Each printhead has multiple columns of drop generators that alternate between high drop weight (HDW) and low drop weight (LDW). The HDW may be in the range of about 6-1 1 nanograms (ng), or about 9 ng, while the LDW maybe in the range of about 3-5 ng, or about 4 ng. The drop generators share the same stack thickness for the fluidic, or ink flow, channels, and are centered on substantially the same pitch to assure correct drop placement, e.g., 21.2 micrometers (µm) for 1200 dots per inch (dpi).
However, the HDW and LDW drop generators have different functional requirements. For example, the HDW drop generator will need to refill at a higher rate than the LDW drop generator to maintain printing speed. Further, back pressure from the bubble formation in the LDW drop generator may force a portion of the ink back into fluid channels rather than out the nozzle, decreasing the momentum of the ejected drop. Accordingly, if the same inflow design is used for both drop weights, either the refill of the HDW drop generator or the momentum of drops from the LDW drop generator may be compromised.
Techniques for forming printheads that balance the requirements for the HDW and LDW drop generators are described herein. In the techniques, the centerlines of the alternating drop generators remain on the desired pitch, for example, every 21.2um, but the area of the fluid channels are independently adjusted for each size of drop generator.
In one example, a portion of the space in the Y direction, e.g., between adjacent drop generators, that would normally provide the inflow for the LDW is used for the HDW. This provides faster refill for the HDW without limiting refill for the LDW. The inflow width for the HDW can be increased by up to about 5 µm or over 25% with this technique. The refill rate may increase proportionally. This design may also increase the momentum of the LDW drops, e.g., a narrower flow channel may decrease backflow.

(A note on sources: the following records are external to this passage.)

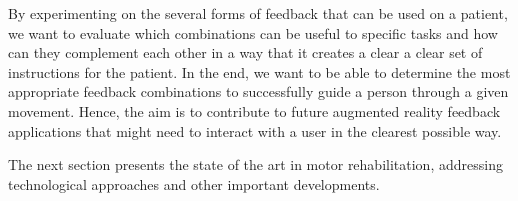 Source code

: By experimenting on the several forms of feedback that can be used on a patient, we want to evaluate which 
combinations can be useful to specific tasks and how can they complement each other 
in a way that it creates a clear a clear set of instructions for the patient. 
In the end, we want to be able to determine the most appropriate feedback combinations to successfully guide a person through a given movement.
Hence, the aim is to contribute to future augmented reality feedback applications that might need to interact with a user in the clearest possible way.

The next section presents the state of the art in motor rehabilitation, addressing technological approaches and other important developments.
  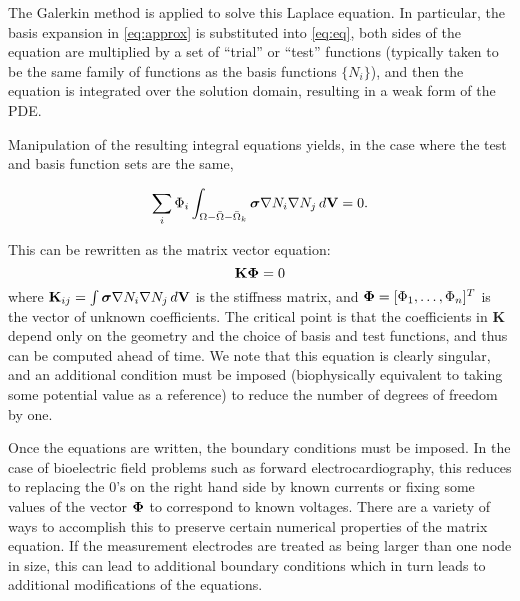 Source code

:The Galerkin method is applied to solve this Laplace equation. In
particular, the basis expansion in \autoref{eq:approx} is substituted
into \autoref{eq:eq}, both sides of the equation are multiplied by a set
of ``trial'' or ``test'' functions (typically taken to be the same family of
functions as the basis functions $\{N_{i}\}$), and then the equation is
integrated over the solution domain, resulting in a weak form of the
PDE.

Manipulation of the resulting integral equations yields, in the case where
the test and basis function sets are the same,

\begin{equation} \sum_i \Phi_i \int_{\Omega - \bar{\Omega} -
\bar{\Omega}_k} \mbox{\boldmath $\sigma$} \nabla N_i \nabla N_j \, d\mathbf{V} = 0. \label{eq:int_eq}
\end{equation}

This can be rewritten as the matrix vector equation:
\begin{equation} \mathbf{K} \mbox{\boldmath $\Phi$} = 0 \label{eq:mat_eq}
\end{equation}
%
\noindent where $\mathbf{K}_{ij} = \int \mbox{\boldmath $\sigma$} \nabla N_i \nabla N_j \,
d\mathbf{V}$ is the stiffness matrix, and $\mbox{\boldmath $\Phi$} = [\Phi_1,
\ldots, \Phi_n]^T$ is the vector of unknown coefficients. The critical
point is that the coefficients in $\mathbf{K}$ depend only on the geometry
and the choice of basis and test functions, and thus can be computed ahead
of time. We note that this equation is clearly singular, and an additional
condition must be imposed (biophysically equivalent to taking some
potential value as a reference) to reduce the number of degrees of freedom
by one.

Once the equations are written, the boundary conditions must be imposed. In
the case of bioelectric field problems such as forward electrocardiography,
this reduces to replacing the $0$'s on the right hand side by known
currents or fixing some values of the vector $\mbox{\boldmath $\Phi$}$ to correspond to
known voltages. There are a variety of ways to accomplish this to preserve
certain numerical properties of the matrix equation. If the
measurement electrodes are treated as being larger than one node in size,
this can lead to additional boundary conditions which in turn leads to
additional modifications of the equations.

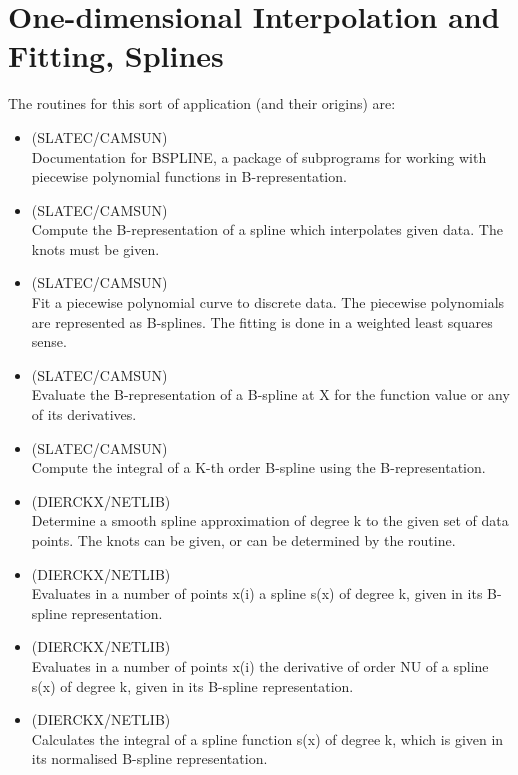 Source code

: 
\section{One-dimensional
Interpolation and Fitting, Splines}

   The routines for this sort of application (and their origins) are:

\begin{itemize}

\item {} (SLATEC/CAMSUN)\ \\
   Documentation for BSPLINE, a package of subprograms for working
   with piecewise polynomial functions in B-representation.
\item {} (SLATEC/CAMSUN)\ \\
   Compute the B-representation of a spline which interpolates given
   data. The knots must be given.
\item {} (SLATEC/CAMSUN)\ \\
   Fit a piecewise polynomial curve to discrete data. The piecewise
   polynomials are represented as B-splines. The fitting is done in a
   weighted least squares sense.
\item {} (SLATEC/CAMSUN)\ \\
   Evaluate the B-representation of a B-spline at X for the function
   value or any of its derivatives.
\item {} (SLATEC/CAMSUN)\ \\
   Compute the integral of a K-th order B-spline using the
   B-representation.

\item {} (DIERCKX/NETLIB)\ \\
   Determine a smooth spline approximation of degree k to the given
   set of data points. The knots can be given, or can be determined
   by the routine.
\item {} (DIERCKX/NETLIB)\ \\
   Evaluates in a number of points x(i) a spline s(x) of degree k,
   given in its B-spline representation.
\item {} (DIERCKX/NETLIB)\ \\
   Evaluates in a number of points x(i) the derivative of order NU of
   a spline s(x) of degree k, given in its B-spline representation.
\item {} (DIERCKX/NETLIB)\ \\
   Calculates the integral of a spline function s(x) of degree k,
   which is given in its normalised B-spline representation.


\end{itemize}
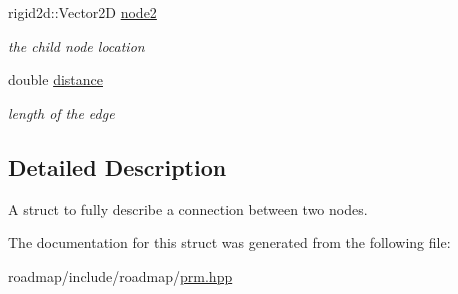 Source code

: \begin{DoxyCompactItemize}
\mbox{\label{structprm_1_1Edge_a3d555282fbb49f6cbaa37865ae09029c}} 
rigid2d\+::\+Vector2D \hyperlink{structprm_1_1Edge_a3d555282fbb49f6cbaa37865ae09029c}{node2}
\begin{DoxyCompactList}\small\item\em the child node location \end{DoxyCompactList}\item 
\mbox{\label{structprm_1_1Edge_a7f65f07649f06a87bc16514c75b9feb2}} 
double \hyperlink{structprm_1_1Edge_a7f65f07649f06a87bc16514c75b9feb2}{distance}
\begin{DoxyCompactList}\small\item\em length of the edge \end{DoxyCompactList}\end{DoxyCompactItemize}


\subsection{Detailed Description}
A struct to fully describe a connection between two nodes. 

The documentation for this struct was generated from the following file\+:\begin{DoxyCompactItemize}
\item 
roadmap/include/roadmap/\hyperlink{prm_8hpp}{prm.\+hpp}\end{DoxyCompactItemize}
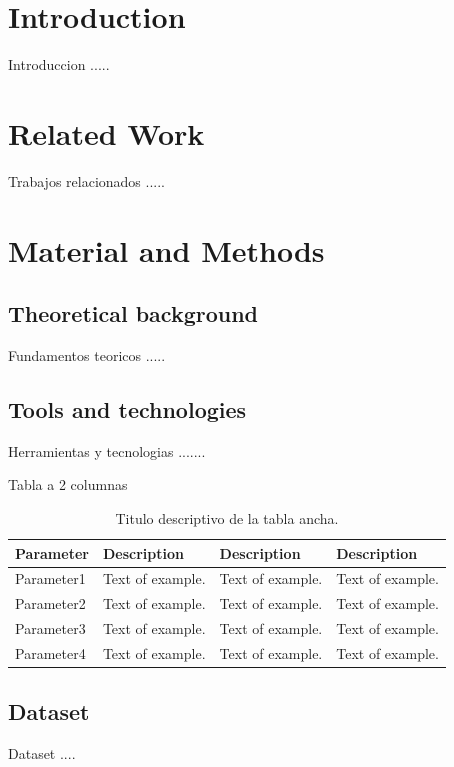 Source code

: \documentclass[5p]{elsarticle}
\begin{document}
\section{Introduction}
\label{sec:introduction}
Introduccion .....

\section{Related Work}
\label{sec:related_work}
Trabajos relacionados .....

\section{Material and Methods}
\label{sec:material_methods}

\subsection{Theoretical background}
\label{sec:theoretical_background}
Fundamentos teoricos .....

\subsection{Tools and technologies}
\label{sec:tools_technologies}
Herramientas y tecnologias .......

Tabla a 2 columnas
\begin{table}[htbp]
  \caption{Titulo descriptivo de la tabla ancha.}
  \label{tab:table1}
  \centering
  \begin{tabular}{p{} p{} p{} p{}}
   \hline
    \textbf{Parameter} & \textbf{Description} & \textbf{Description} & \textbf{Description} \\
    \hline
    Parameter1 & Text of example. & Text of example. & Text of example. \\
    Parameter2 & Text of example. & Text of example. & Text of example. \\
    Parameter3 & Text of example. & Text of example. & Text of example. \\
    Parameter4 & Text of example. & Text of example. & Text of example. \\
    \hline
  \end{tabular}
\end{table}

\subsection{Dataset}
\label{sec:dataset}
Dataset ....
\end{document}
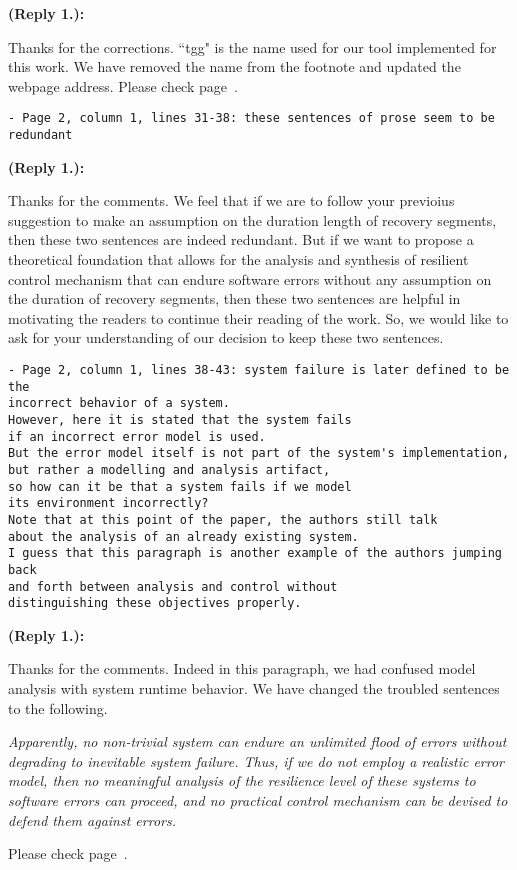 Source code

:\documentclass[times,10pt,twocolumn]{article}
\newcounter{cabbage0}
\newcounter{cabbage1}
\newcounter{cabbage2}
\newcounter{cabbage3}
\newcounter{bean0}
\newcounter{bean1}
\newcounter{bean2}
\newcounter{bean3}
\newcounter{bean4}
\newcounter{bean5}
\newcounter{bean6}
\newenvironment{reply1}{\begin{list}{\bf (Reply 1.\arabic{bean1}):} 
        {\usecounter{bean1}\setcounter{bean1}{\value{cabbage1}} \item \setcounter{cabbage1}{\value{bean1}} 
        }
}{\end{list}}
\begin{document}
\begin{reply1} 
Thanks for the corrections. 
``tgg" is the name used for our tool implemented for this work. 
We have removed the name from the footnote and updated the webpage address. 
Please check page~\pageref{reply1.tgg}. 
\end{reply1} 
\begin{verbatim}
- Page 2, column 1, lines 31-38: these sentences of prose seem to be redundant
\end{verbatim}
\begin{reply1} 
Thanks for the comments. 
We feel that if we are to follow your previoius suggestion to make an assumption 
on the duration length of recovery segments, then these two sentences 
are indeed redundant. 
But if we want to propose a theoretical foundation that 
allows for the analysis and synthesis of resilient control mechanism 
that can endure software errors without any assumption on the duration of 
recovery segments, then these two sentences are helpful in motivating the 
readers to continue their reading of the work. 
So, we would like to ask for your understanding of our decision to keep these 
two sentences.  
\end{reply1} 
\begin{verbatim}
- Page 2, column 1, lines 38-43: system failure is later defined to be the 
incorrect behavior of a system. 
However, here it is stated that the system fails 
if an incorrect error model is used. 
But the error model itself is not part of the system's implementation, 
but rather a modelling and analysis artifact, 
so how can it be that a system fails if we model 
its environment incorrectly? 
Note that at this point of the paper, the authors still talk 
about the analysis of an already existing system. 
I guess that this paragraph is another example of the authors jumping back 
and forth between analysis and control without 
distinguishing these objectives properly.
\end{verbatim}
\begin{reply1} 
Thanks for the comments. 
Indeed in this paragraph, we had confused model analysis with system runtime behavior.
We have changed the troubled sentences to the following. 
\begin{center} 
\parbox{140mm}{\em 
Apparently, no non-trivial system can endure an unlimited flood of errors without 
degrading to inevitable system failure. 
Thus, if we do not employ a realistic error model, then 
no meaningful analysis of the resilience level of these systems to software errors can proceed, 
and no practical control mechanism can be devised to defend them against errors.   
}
\end{center} 
Please check page~\pageref{reply1.realistic.system.failure}.  
\end{reply1} 
\end{document}
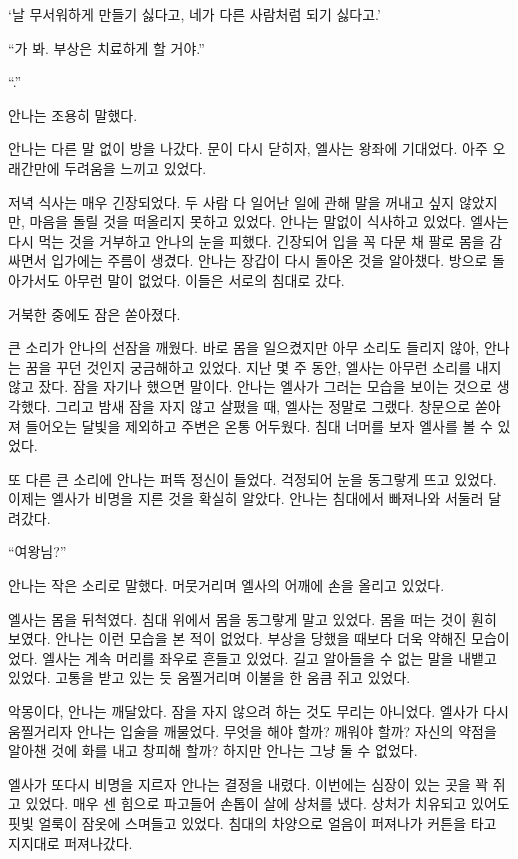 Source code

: `날 무서워하게 만들기 싫다고, 네가 다른 사람처럼 되기 싫다고.'

``가 봐. 부상은 치료하게 할 거야.''

``.''

안나는 조용히 말했다.

안나는 다른 말 없이 방을 나갔다. 문이 다시 닫히자, 엘사는 왕좌에 기대었다. 아주 오래간만에 두려움을 느끼고 있었다.

\textbreak

저녁 식사는 매우 긴장되었다. 두 사람 다 일어난 일에 관해 말을 꺼내고 싶지 않았지만, 마음을 돌릴 것을 떠올리지 못하고 있었다. 안나는 말없이 식사하고 있었다. 엘사는 다시 먹는 것을 거부하고 안나의 눈을 피했다. 긴장되어 입을 꼭 다문 채 팔로 몸을 감싸면서 입가에는 주름이 생겼다. 안나는 장갑이 다시 돌아온 것을 알아챘다. 방으로 돌아가서도 아무런 말이 없었다. 이들은 서로의 침대로 갔다.

거북한 중에도 잠은 쏟아졌다.

큰 소리가 안나의 선잠을 깨웠다. 바로 몸을 일으켰지만 아무 소리도 들리지 않아, 안나는 꿈을 꾸던 것인지 궁금해하고 있었다. 지난 몇 주 동안, 엘사는 아무런 소리를 내지 않고 잤다. 잠을 자기나 했으면 말이다. 안나는 엘사가 그러는 모습을 보이는 것으로 생각했다. 그리고 밤새 잠을 자지 않고 살폈을 때, 엘사는 정말로 그랬다. 창문으로 쏟아져 들어오는 달빛을 제외하고 주변은 온통 어두웠다. 침대 너머를 보자 엘사를 볼 수 있었다.

또 다른 큰 소리에 안나는 퍼뜩 정신이 들었다. 걱정되어 눈을 동그랗게 뜨고 있었다. 이제는 엘사가 비명을 지른 것을 확실히 알았다. 안나는 침대에서 빠져나와 서둘러 달려갔다.

``여왕님?''

안나는 작은 소리로 말했다. 머뭇거리며 엘사의 어깨에 손을 올리고 있었다.

엘사는 몸을 뒤척였다. 침대 위에서 몸을 동그랗게 말고 있었다. 몸을 떠는 것이 훤히 보였다. 안나는 이런 모습을 본 적이 없었다. 부상을 당했을 때보다 더욱 약해진 모습이었다. 엘사는 계속 머리를 좌우로 흔들고 있었다. 길고 알아들을 수 없는 말을 내뱉고 있었다. 고통을 받고 있는 듯 움찔거리며 이불을 한 움큼 쥐고 있었다.

악몽이다, 안나는 깨달았다. 잠을 자지 않으려 하는 것도 무리는 아니었다. 엘사가 다시 움찔거리자 안나는 입술을 깨물었다. 무엇을 해야 할까? 깨워야 할까? 자신의 약점을 알아챈 것에 화를 내고 창피해 할까? 하지만 안나는 그냥 둘 수 없었다.

엘사가 또다시 비명을 지르자 안나는 결정을 내렸다. 이번에는 심장이 있는 곳을 꽉 쥐고 있었다. 매우 센 힘으로 파고들어 손톱이 살에 상처를 냈다. 상처가 치유되고 있어도 핏빛 얼룩이 잠옷에 스며들고 있었다. 침대의 차양으로 얼음이 퍼져나가 커튼을 타고 지지대로 퍼져나갔다.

In another example, improved refill of the HDW drop generator is obtained by changing one of the three layers, e.g., the epoxy layers, which are used to construct flow channels and nozzles. Typical printhead designs use a first layer, termed a primer layer, to improve adhesion to the substrate, a second layer to define the flow channels, and a third layer to cap the flow channels and form nozzles for ejecting the drops. In this technique the primer layer can be adjusted to alter the height, and thus, the cross-sectional area of the inlet channels for the two drop generators. As the HDW drop generator has a higher flow requirement, primer material may be removed from the inflow region in order to increase the cross- sectional area and increase flow. In contrast, the LDW drop generator generally needs less than half of the flow of the HDW drop generator, but may use additional drop momentum. Thus, additional primer material can be used in the inflow region of the LDW drop generator. This design may provide faster refill for the HDW without limiting refill for the LDW. Removing primer from the HDW inflow region may increase the refill of the HDW drop generator by about 3 kilohertz (kHz).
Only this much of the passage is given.